The more variation between individual cancer cells within the same tumor, the more likely it is that some of the cells will be resistant to whatever treatment is thrown at them, allowing them to survive and continue their rampant growth.

Analysis of epigenetic changes

To understand and quantify the epigenetic changes that occur within cells, researchers use a series of sophisticated experiments to isolate micronuclei and examine the changes that occur in them compared to the cells’ primary nuclei. This allowed them to see patterns of histone modification: changes to the spools around which DNA winds, which, in turn, changes access to the underlying genes.

“This allowed us to ask some important questions, like do we really get the transcript of genes that are important in specific pathways?” says Dr David. “And the answer is yes.'”

They also compared intact versus ruptured micronuclei, revealing an even higher level of change in those that had burst.

“We also found that there were much more accessible promoter regions in the micronuclei than in the primary nuclei,” he adds.

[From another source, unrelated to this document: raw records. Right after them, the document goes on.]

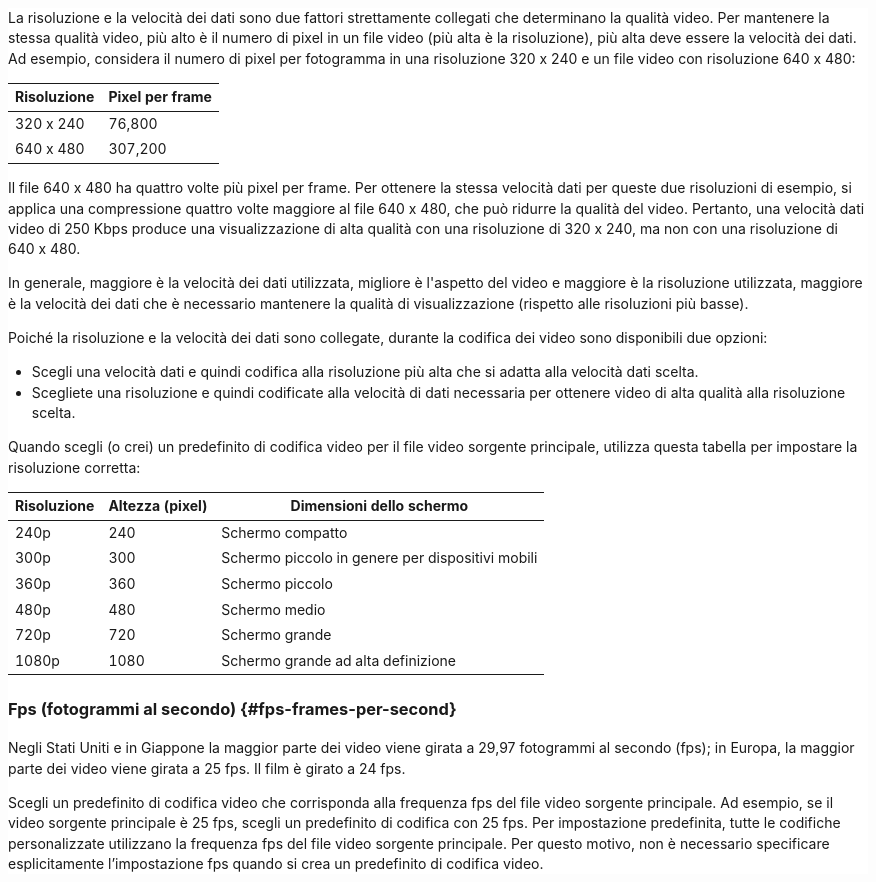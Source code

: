 La risoluzione e la velocità dei dati sono due fattori strettamente collegati che determinano la qualità video. Per mantenere la stessa qualità video, più alto è il numero di pixel in un file video (più alta è la risoluzione), più alta deve essere la velocità dei dati. Ad esempio, considera il numero di pixel per fotogramma in una risoluzione 320 x 240 e un file video con risoluzione 640 x 480:

| Risoluzione | Pixel per frame |
|--- |--- |
| 320 x 240 | 76,800 |
| 640 x 480 | 307,200 |

Il file 640 x 480 ha quattro volte più pixel per frame. Per ottenere la stessa velocità dati per queste due risoluzioni di esempio, si applica una compressione quattro volte maggiore al file 640 x 480, che può ridurre la qualità del video. Pertanto, una velocità dati video di 250 Kbps produce una visualizzazione di alta qualità con una risoluzione di 320 x 240, ma non con una risoluzione di 640 x 480.

In generale, maggiore è la velocità dei dati utilizzata, migliore è l&#39;aspetto del video e maggiore è la risoluzione utilizzata, maggiore è la velocità dei dati che è necessario mantenere la qualità di visualizzazione (rispetto alle risoluzioni più basse).

Poiché la risoluzione e la velocità dei dati sono collegate, durante la codifica dei video sono disponibili due opzioni:

* Scegli una velocità dati e quindi codifica alla risoluzione più alta che si adatta alla velocità dati scelta.
* Scegliete una risoluzione e quindi codificate alla velocità di dati necessaria per ottenere video di alta qualità alla risoluzione scelta.

Quando scegli (o crei) un predefinito di codifica video per il file video sorgente principale, utilizza questa tabella per impostare la risoluzione corretta:

| Risoluzione | Altezza (pixel) | Dimensioni dello schermo |
|--- |--- |--- |
| 240p | 240 | Schermo compatto |
| 300p | 300 | Schermo piccolo in genere per dispositivi mobili |
| 360p | 360 | Schermo piccolo |
| 480p | 480 | Schermo medio |
| 720p | 720 | Schermo grande |
| 1080p | 1080 | Schermo grande ad alta definizione |

### Fps (fotogrammi al secondo) {#fps-frames-per-second}

Negli Stati Uniti e in Giappone la maggior parte dei video viene girata a 29,97 fotogrammi al secondo (fps); in Europa, la maggior parte dei video viene girata a 25 fps. Il film è girato a 24 fps.

Scegli un predefinito di codifica video che corrisponda alla frequenza fps del file video sorgente principale. Ad esempio, se il video sorgente principale è 25 fps, scegli un predefinito di codifica con 25 fps. Per impostazione predefinita, tutte le codifiche personalizzate utilizzano la frequenza fps del file video sorgente principale. Per questo motivo, non è necessario specificare esplicitamente l’impostazione fps quando si crea un predefinito di codifica video.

Promoter regions are DNA sequences near the beginning of a gene that help initiate transcription, a critical step in gene expression.

In a key experiment, the researchers forced a chromosome out into a micronucleus and then allowed it to reintegrate into the primary nucleus. They compared this adventurous chromosome to one that stayed put.

“Our model chromosome, which turned out to be the Y chromosome, showed substantial changes in its epigenetic landscape and the accessibility of its DNA,” says Dr. David. “This has important implications because of the significant impact that the journey from a chromosome to a micronucleus has on epigenetic changes in the primary nucleus, which we know play a role in tumor progression and evolution.”

The work, he adds, opens up new avenues of study.

“Now that we’ve shown that chromosome instability and epigenetic changes are closely related, we can dig deeper and ask questions about how and why,” says Dr. David.

Findings from another research team from Harvard University and the Dana-Farber Cancer Institute, and published in Nature at the same time it found additional evidence supporting the MSK team’s findings.

clinical implications

More than shedding light on the changes that occur within cancer cells, the research also holds promise for treating patients, the researchers say.

Epigenetic changes are a reversible form of gene regulation, and several classes of drugs have already been developed to work on them.

So for starters, chromosome instability and the presence of micronuclei could be used as biomarkers to help identify which patients are most likely to be helped by epigenetic-modifying drugs, says Dr. Bakhoum.

Furthermore, the findings may pave the way for new therapeutic approaches.

“There is the question of whether we should treat chromosomally unstable cells with these epigenetic modification therapies,” he says. “This research shows that epigenetic changes can occur without those mutations being present.”

In addition, the study also suggests that ongoing research on drugs to directly target chromosome instability could benefit from being combined with efforts to suppress epigenetic alterations, adds Dr. Bakhoum.

In the longer term, another potential avenue would be to explore ways to target micronuclei to prevent them from breaking, which the research showed was a big driver of epigenetic changes, says Dr. David.

“I think this is a great example of a fundamental, basic science research discovery that, over the next five years, will open up multiple exciting avenues for exploration and potential translation into the clinical setting,” he says.

Agustinus, whose curiosity kickstarted the entire project and who led the research effort, sums it up this way: “Chromosomal instability and epigenetic alterations help cancer achieve population diversity that gives them a better chance to survive and thrive. But armed with a new understanding of the relationship between these two phenomena, we should be better able to approach them therapeutically.”